DAVID DUPUIS

New-York Times

Building a New-York Times Article Recommendation Engine

Start Date End Date Duration Members
02/29/2016 03/11/2016 2 weeks 1

Summary

I built a scalable pipeline for a New York Times article recommendation engine using auto-summarisation and LDA modeling. I presented my results using a web interface designed with Flask and Material Design Lite

Ressources

I used the New-York Times Article API to download metadata on articles

I also used BeautifulSoup to scrape the entire articles off of the website

Tools Used

Use Tool
Code Python
Scraping Beautiful Soup
Recommendation Latent Semantic Analysis (LSA)
Storage MongoDB

Challenges

I only had some key words to create my word vectorizer, in order to solve that problem I also scraped the articles and summarized them. Then I used the summaries as well.

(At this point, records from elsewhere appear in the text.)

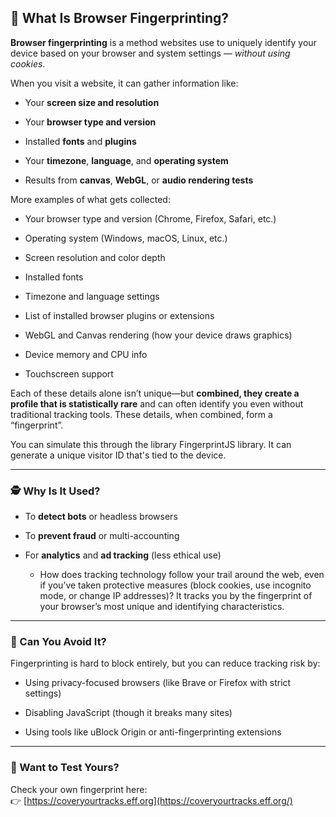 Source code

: 
## 🧬 What Is Browser Fingerprinting?

**Browser fingerprinting** is a method websites use to uniquely identify your device based on your browser and system settings — _without using cookies_.

When you visit a website, it can gather information like:

- Your **screen size and resolution**
    
- Your **browser type and version**
    
- Installed **fonts** and **plugins**
    
- Your **timezone**, **language**, and **operating system**
    
- Results from **canvas**, **WebGL**, or **audio rendering tests**
    

More examples of what gets collected:

- Your browser type and version (Chrome, Firefox, Safari, etc.)
    
- Operating system (Windows, macOS, Linux, etc.)
    
- Screen resolution and color depth
    
- Installed fonts
    
- Timezone and language settings
    
- List of installed browser plugins or extensions
    
- WebGL and Canvas rendering (how your device draws graphics)
    
- Device memory and CPU info
    
- Touchscreen support
    

Each of these details alone isn’t unique—but **combined, they create a profile that is statistically rare** and can often identify you even without traditional tracking tools. These details, when combined, form a “fingerprint”.

You can simulate this through the library FingerprintJS library. It can generate a unique visitor ID that's tied to the device.

---

### 🕵️ Why Is It Used?

- To **detect bots** or headless browsers
    
- To **prevent fraud** or multi-accounting
    
- For **analytics** and **ad tracking** (less ethical use)
	- How does tracking technology follow your trail around the web, even if you’ve taken protective measures (block cookies, use incognito mode, or change IP addresses)? It tracks you by the fingerprint of your browser’s most unique and identifying characteristics.
    

---

### 🔐 Can You Avoid It?

Fingerprinting is hard to block entirely, but you can reduce tracking risk by:

- Using privacy-focused browsers (like Brave or Firefox with strict settings)
    
- Disabling JavaScript (though it breaks many sites)
    
- Using tools like uBlock Origin or anti-fingerprinting extensions
    

---

### 🧪 Want to Test Yours?

Check your own fingerprint here:  
👉 [https://coveryourtracks.eff.org](https://coveryourtracks.eff.org/) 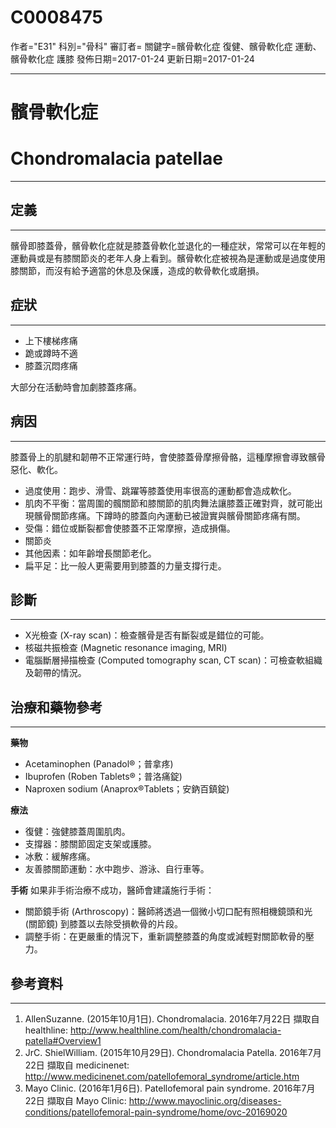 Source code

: # C0008475
作者="E31"
科別="骨科"
審訂者=
關鍵字=髕骨軟化症 復健、髕骨軟化症 運動、髕骨軟化症 護膝
發佈日期=2017-01-24
更新日期=2017-01-24

----------
# 髕骨軟化症
# Chondromalacia patellae
----------
## 定義
----------

髕骨即膝蓋骨，髕骨軟化症就是膝蓋骨軟化並退化的一種症狀，常常可以在年輕的運動員或是有膝關節炎的老年人身上看到。髕骨軟化症被視為是運動或是過度使用膝關節，而沒有給予適當的休息及保護，造成的軟骨軟化或磨損。

## 症狀
----------
- 上下樓梯疼痛
- 跪或蹲時不適
- 膝蓋沉悶疼痛

大部分在活動時會加劇膝蓋疼痛。

## 病因
----------

膝蓋骨上的肌腱和韌帶不正常運行時，會使膝蓋骨摩擦骨骼，這種摩擦會導致髕骨惡化、軟化。

- 過度使用：跑步、滑雪、跳躍等膝蓋使用率很高的運動都會造成軟化。
- 肌肉不平衡：當周圍的髖關節和膝關節的肌肉舞法讓膝蓋正確對齊，就可能出現髕骨關節疼痛。下蹲時的膝蓋向內運動已被證實與髕骨關節疼痛有關。
- 受傷：錯位或斷裂都會使膝蓋不正常摩擦，造成損傷。
- 關節炎
- 其他因素：如年齡增長關節老化。
- 扁平足：比一般人更需要用到膝蓋的力量支撐行走。
## 診斷
----------
- X光檢查 (X-ray scan)：檢查髕骨是否有斷裂或是錯位的可能。
- 核磁共振檢查 (Magnetic resonance imaging, MRI)
- 電腦斷層掃描檢查 (Computed tomography scan, CT scan)：可檢查軟組織及韌帶的情況。
## 治療和藥物參考
----------

**藥物**

- Acetaminophen (Panadol®；普拿疼)
- Ibuprofen (Roben Tablets®；普洛痛錠)
- Naproxen sodium (Anaprox®Tablets；安鈉百鎮錠)

**療法**

- 復健：強健膝蓋周圍肌肉。
- 支撐器：膝關節固定支架或護膝。
- 冰敷：緩解疼痛。
- 友善膝關節運動：水中跑步、游泳、自行車等。

**手術**
如果非手術治療不成功，醫師會建議施行手術：

- 關節鏡手術 (Arthroscopy)：醫師將透過一個微小切口配有照相機鏡頭和光 (關節鏡) 到膝蓋以去除受損軟骨的片段。
- 調整手術：在更嚴重的情況下，重新調整膝蓋的角度或減輕對關節軟骨的壓力。
## 參考資料
----------
1. AllenSuzanne. (2015年10月1日). Chondromalacia. 2016年7月22日 擷取自 healthline: 
  http://www.healthline.com/health/chondromalacia-patella#Overview1
2. JrC. ShielWilliam. (2015年10月29日). Chondromalacia Patella. 2016年7月22日 擷取自 medicinenet: 
  http://www.medicinenet.com/patellofemoral_syndrome/article.htm
3. Mayo Clinic. (2016年1月6日). Patellofemoral pain syndrome. 2016年7月22日 擷取自 Mayo Clinic: 
  http://www.mayoclinic.org/diseases-conditions/patellofemoral-pain-syndrome/home/ovc-20169020

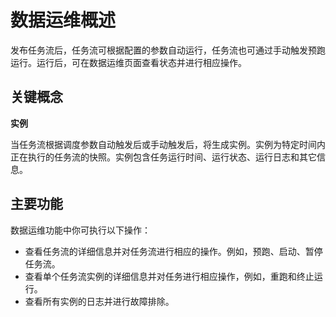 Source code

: # 数据运维概述

发布任务流后，任务流可根据配置的参数自动运行，任务流也可通过手动触发预跑运行。运行后，可在数据运维页面查看状态并进行相应操作。


## 关键概念<keyconcepts>

**实例**

当任务流根据调度参数自动触发后或手动触发后，将生成实例。实例为特定时间内正在执行的任务流的快照。实例包含任务运行时间、运行状态、运行日志和其它信息。


## 主要功能<keyfunctionalities>

数据运维功能中你可执行以下操作：
 - 查看任务流的详细信息并对任务流进行相应的操作。例如，预跑、启动、暂停任务流。
 - 查看单个任务流实例的详细信息并对任务进行相应操作，例如，重跑和终止运行。
 - 查看所有实例的日志并进行故障排除。
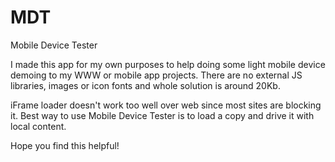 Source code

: # MDT
Mobile Device Tester

I made this app for my own purposes to help doing some light mobile device demoing to my WWW or mobile app projects. 
There are no external JS libraries, images or icon fonts and whole solution is around 20Kb.

iFrame loader doesn't work too well over web since most sites are blocking it. Best way to use Mobile Device Tester is to load a copy and drive it with local content.

Hope you find this helpful!
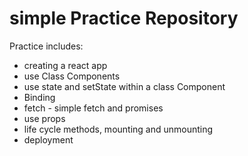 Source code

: # simple Practice Repository

Practice includes:
* creating a react app
* use Class Components
* use state and setState within a class Component
* Binding 
* fetch - simple fetch and promises
* use props
* life cycle methods, mounting and unmounting
* deployment

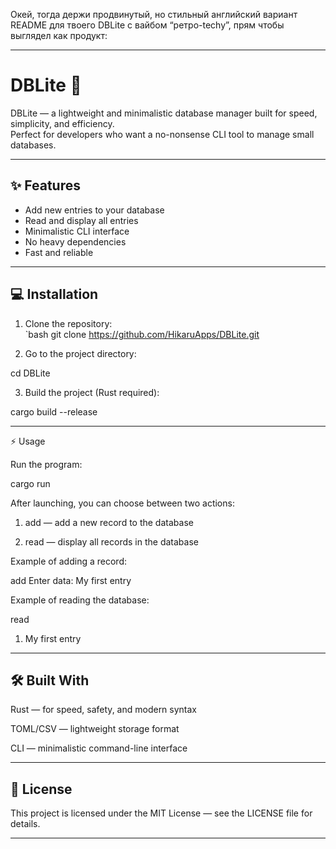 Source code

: Окей, тогда держи продвинутый, но стильный английский вариант README для твоего DBLite с вайбом “ретро-techy”, прям чтобы выглядел как продукт:


---

# DBLite 🚀

DBLite — a lightweight and minimalistic database manager built for speed, simplicity, and efficiency.  
Perfect for developers who want a no-nonsense CLI tool to manage small databases.

---

## ✨ Features

- Add new entries to your database
- Read and display all entries
- Minimalistic CLI interface
- No heavy dependencies
- Fast and reliable

---

## 💻 Installation

1. Clone the repository:  
`bash
git clone https://github.com/HikaruApps/DBLite.git

2. Go to the project directory:



cd DBLite

3. Build the project (Rust required):



cargo build --release


---

⚡ Usage

Run the program:

cargo run

After launching, you can choose between two actions:

1. add — add a new record to the database


2. read — display all records in the database



Example of adding a record:

add
Enter data: My first entry

Example of reading the database:

read
1. My first entry


---

## 🛠 Built With

Rust — for speed, safety, and modern syntax

TOML/CSV — lightweight storage format

CLI — minimalistic command-line interface



---

## 📄 License

This project is licensed under the MIT License — see the LICENSE file for details.

---
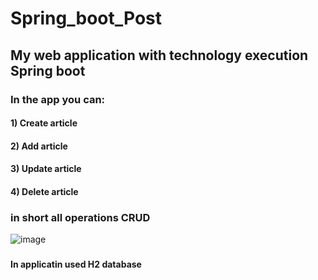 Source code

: # Spring_boot_Post
## My web application with technology execution Spring boot

### In the app you can:
#### 1) Create article
#### 2) Add article
#### 3) Update article
#### 4) Delete article

### in short all operations CRUD

![image](https://user-images.githubusercontent.com/56601993/149899047-2ce5b0c4-19cf-4af5-be49-37b27f6b7704.png)


###  
#### In applicatin used H2 database



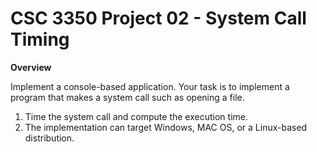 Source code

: # CSC 3350 Project 02 - System Call Timing

**Overview**

Implement a console-based application. Your task is to implement a program that makes a system call such as opening a file. 

1. Time the system call and compute the execution time. 
2. The implementation can target Windows, MAC OS, or a Linux-based distribution.

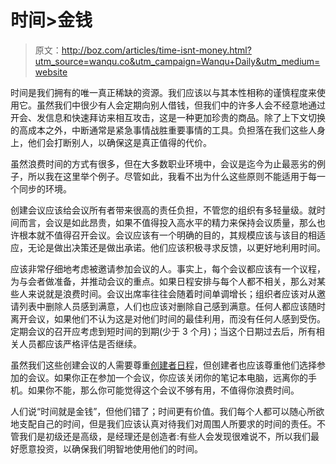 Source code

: # 时间>金钱

> 原文：<http://boz.com/articles/time-isnt-money.html?utm_source=wanqu.co&utm_campaign=Wanqu+Daily&utm_medium=website>



时间是我们拥有的唯一真正稀缺的资源。我们应该以与其本性相称的谨慎程度来使用它。虽然我们中很少有人会定期向别人借钱，但我们中的许多人会不经意地通过开会、发信息和快速拜访来相互攻击，这是一种更加珍贵的商品。除了上下文切换的高成本之外，中断通常是紧急事情战胜重要事情的工具。负担落在我们这些人身上，他们会打断别人，以确保这是真正值得的代价。

虽然浪费时间的方式有很多，但在大多数职业环境中，会议是迄今为止最恶劣的例子，所以我在这里举个例子。尽管如此，我看不出为什么这些原则不能适用于每一个同步的环境。

创建会议应该给会议所有者带来很高的责任负担，不管您的组织有多轻量级。就时间而言，会议是如此昂贵，如果不值得投入高水平的精力来保持会议质量，那么也许根本就不值得召开会议。会议应该有一个明确的目的，其规模应该与该目的相适应，无论是做出决策还是做出承诺。他们应该积极寻求反馈，以更好地利用时间。

应该非常仔细地考虑被邀请参加会议的人。事实上，每个会议都应该有一个议程，为与会者做准备，并推动会议的重点。如果日程安排与每个人都不相关，那么对某些人来说就是浪费时间。会议出席率往往会随着时间单调增长；组织者应该对从邀请列表中删除人员感到满意，人们也应该对删除自己感到满意。任何人都应该随时离开会议，如果他们不认为这是对他们时间的最佳利用，而没有任何人感到受伤。定期会议的召开应考虑到短时间的到期(少于 3 个月)；当这个日期过去后，所有相关人员都应该严格评估是否继续。

虽然我们这些创建会议的人需要尊重[创建者日程](http://www.paulgraham.com/makersschedule.html)，但创建者也应该尊重他们选择参加的会议。如果你正在参加一个会议，你应该关闭你的笔记本电脑，远离你的手机。如果你不能，那么你可能觉得这个会议不够有用，不值得你浪费时间。

人们说“时间就是金钱”，但他们错了；时间更有价值。我们每个人都可以随心所欲地支配自己的时间，但是我们应该认真对待我们对周围人所要求的时间的责任。不管我们是初级还是高级，是经理还是创造者:有些人会发现很难说不，所以我们最好愿意投资，以确保我们明智地使用他们的时间。

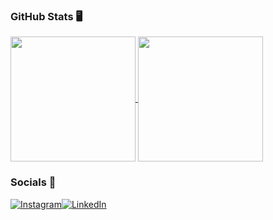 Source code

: ### GitHub Stats 🖥


<a href="https://github.com/GuiCMoreira/github-readme-stats">
  <img height=200 align="center" src="https://github-readme-stats.vercel.app/api?username=GuiCMoreira&theme=tokyonight" />
</a>
  <a href="https://github.com/GuiCMoreira/convoychat"><img height=200 align="center" src="https://github-readme-stats.vercel.app/api/top-langs?username=GuiCMoreira&layout=compact&langs_count=8&card_width=320&theme=tokyonight" /></a>


### Socials 📱
<a href="https://www.instagram.com/">![Instagram](https://img.shields.io/badge/Instagram-FF69B4.svg?style=for-the-badge&logo=Instagram&logoColor=white)<a href="https://www.linkedin.com/">![LinkedIn](https://img.shields.io/badge/linkedin-FF69B4.svg?style=for-the-badge&logo=linkedin&logoColor=white)
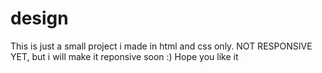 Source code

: # design
This is just a small project i made in html and css only.
NOT RESPONSIVE YET, but i will make it reponsive soon :) 
Hope you like it
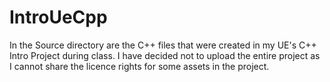 # IntroUeCpp

In the Source directory are the C++ files that were created in my UE's C++ Intro Project during class.
I have decided not to upload the entire project as I cannot share the licence rights for some assets in the project.
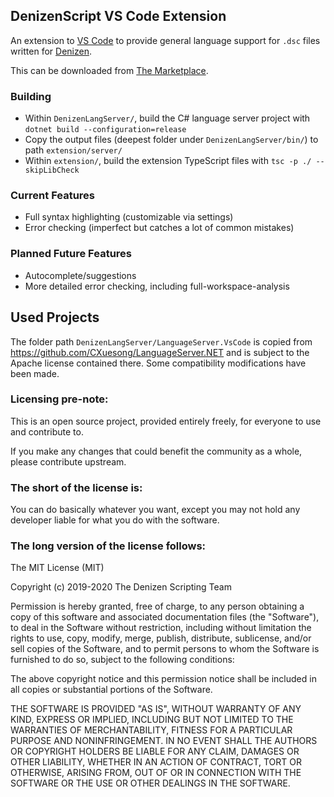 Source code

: DenizenScript VS Code Extension
-------------------------------

An extension to [VS Code](https://github.com/microsoft/vscode) to provide general language support for `.dsc` files written for [Denizen](https://github.com/DenizenScript/Denizen).

This can be downloaded from [The Marketplace](https://marketplace.visualstudio.com/items?itemName=DenizenScript.denizenscript).

### Building

- Within `DenizenLangServer/`, build the C# language server project with `dotnet build --configuration=release`
- Copy the output files (deepest folder under `DenizenLangServer/bin/`) to path `extension/server/`
- Within `extension/`, build the extension TypeScript files with `tsc -p ./ --skipLibCheck`

### Current Features

- Full syntax highlighting (customizable via settings)
- Error checking (imperfect but catches a lot of common mistakes)

### Planned Future Features

- Autocomplete/suggestions
- More detailed error checking, including full-workspace-analysis

## Used Projects

The folder path `DenizenLangServer/LanguageServer.VsCode` is copied from https://github.com/CXuesong/LanguageServer.NET and is subject to the Apache license contained there.
Some compatibility modifications have been made.

### Licensing pre-note:

This is an open source project, provided entirely freely, for everyone to use and contribute to.

If you make any changes that could benefit the community as a whole, please contribute upstream.

### The short of the license is:

You can do basically whatever you want, except you may not hold any developer liable for what you do with the software.

### The long version of the license follows:

The MIT License (MIT)

Copyright (c) 2019-2020 The Denizen Scripting Team

Permission is hereby granted, free of charge, to any person obtaining a copy
of this software and associated documentation files (the "Software"), to deal
in the Software without restriction, including without limitation the rights
to use, copy, modify, merge, publish, distribute, sublicense, and/or sell
copies of the Software, and to permit persons to whom the Software is
furnished to do so, subject to the following conditions:

The above copyright notice and this permission notice shall be included in all
copies or substantial portions of the Software.

THE SOFTWARE IS PROVIDED "AS IS", WITHOUT WARRANTY OF ANY KIND, EXPRESS OR
IMPLIED, INCLUDING BUT NOT LIMITED TO THE WARRANTIES OF MERCHANTABILITY,
FITNESS FOR A PARTICULAR PURPOSE AND NONINFRINGEMENT. IN NO EVENT SHALL THE
AUTHORS OR COPYRIGHT HOLDERS BE LIABLE FOR ANY CLAIM, DAMAGES OR OTHER
LIABILITY, WHETHER IN AN ACTION OF CONTRACT, TORT OR OTHERWISE, ARISING FROM,
OUT OF OR IN CONNECTION WITH THE SOFTWARE OR THE USE OR OTHER DEALINGS IN THE
SOFTWARE.
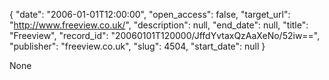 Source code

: {
  "date": "2006-01-01T12:00:00", 
  "open_access": false, 
  "target_url": "http://www.freeview.co.uk/", 
  "description": null, 
  "end_date": null, 
  "title": "Freeview", 
  "record_id": "20060101T120000/JffdYvtaxQzAaXeNo/52iw==", 
  "publisher": "freeview.co.uk", 
  "slug": 4504, 
  "start_date": null
}

None
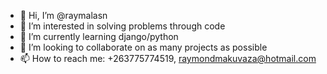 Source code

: - 👋 Hi, I’m @raymalasn
- 👀 I’m interested in solving problems through code
- 🌱 I’m currently learning django/python
- 💞️ I’m looking to collaborate on as many projects as possible
- 📫 How to reach me: +263775774519, raymondmakuvaza@hotmail.com

<!---
raymalasn/raymalasn is a ✨ special ✨ repository because its `README.md` (this file) appears on your GitHub profile.
You can click the Preview link to take a look at your changes.
--->
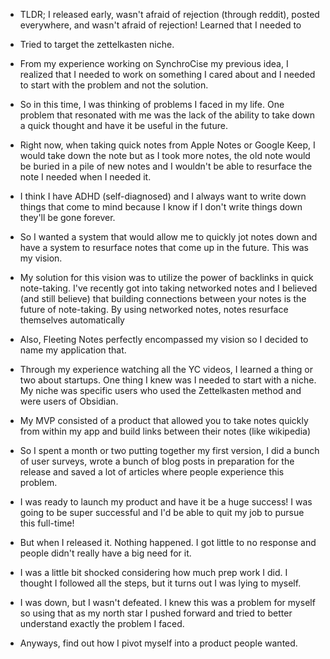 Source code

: -  TLDR; I released early, wasn't afraid of rejection (through reddit), posted everywhere, and wasn't afraid of rejection! Learned that I needed to
- Tried to target the zettelkasten niche. 

- From my experience working on SynchroCise my previous idea, I realized that I needed to work on something I cared about and I needed to start with the problem and not the solution.
- So in this time, I was thinking of problems I faced in my life. One problem that resonated with me was the lack of the ability to take down a quick thought and have it be useful in the future.
- Right now, when taking quick notes from Apple Notes or Google Keep, I would take down the note but as I took more notes, the old note would be buried in a pile of new notes and I wouldn't be able to resurface the note I needed when I needed it.
- I think I have ADHD (self-diagnosed) and I always want to write down things that come to mind because I know if I don't write things down they'll be gone forever. 
- So I wanted a system that would allow me to quickly jot notes down and have a system to resurface notes that come up in the future. This was my vision. 
- My solution for this vision was to utilize the power of backlinks in quick note-taking. I've recently got into taking networked notes and I believed (and still believe) that building connections between your notes is the future of note-taking. By using networked notes, notes resurface themselves automatically  
- Also, Fleeting Notes perfectly encompassed my vision so I decided to name my application that. 
- Through my experience watching all the YC videos, I learned a thing or two about startups. One thing I knew was I needed to start with a niche. My niche was specific users who used the Zettelkasten method and were users of Obsidian. 
- My MVP consisted of a product that allowed you to take notes quickly from within my app and build links between their notes (like wikipedia)
- So I spent a month or two putting together my first version, I did a bunch of user surveys, wrote a bunch of blog posts in preparation for the release and saved a lot of articles where people experience this problem.
- I was ready to launch my product and have it be a huge success! I was going to be super successful and I'd be able to quit my job to pursue this full-time!
- But when I released it. Nothing happened. I got little to no response and people didn't really have a big need for it.
- I was a little bit shocked considering how much prep work I did. I thought I followed all the steps, but it turns out I was lying to myself. 
- I was down, but I wasn't defeated. I knew this was a problem for myself so using that as my north star I pushed forward and tried to better understand exactly the problem I faced.
- Anyways, find out how I pivot myself into a product people wanted.  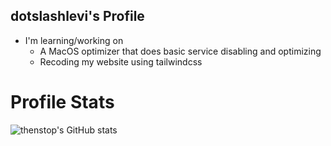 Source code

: ## dotslashlevi's Profile
- I'm learning/working on
  - A MacOS optimizer that does basic service disabling and optimizing
  - Recoding my website using tailwindcss

# Profile Stats
![thenstop's GitHub stats](https://github-readme-stats.vercel.app/api?username=dotslashlevi&count_private=true)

It was my first time working with Flask, and I found it to be a challenge

Mistakes/Failures

I was coding in Python 3 but it didn't accept the LSI tools I wanted to try.

To present my results I spent lots of time with Flask and didn't make a great presentation instead

Enjoyed

I enjoyed learning how to build a recommendation engine and thinking about how other companies built their own.

Conflicts

I had conflicts with the Python version and using LSI tools.

What would I do differently

I would have spent more time on finding ways to improve the recommendation engine that the presentation.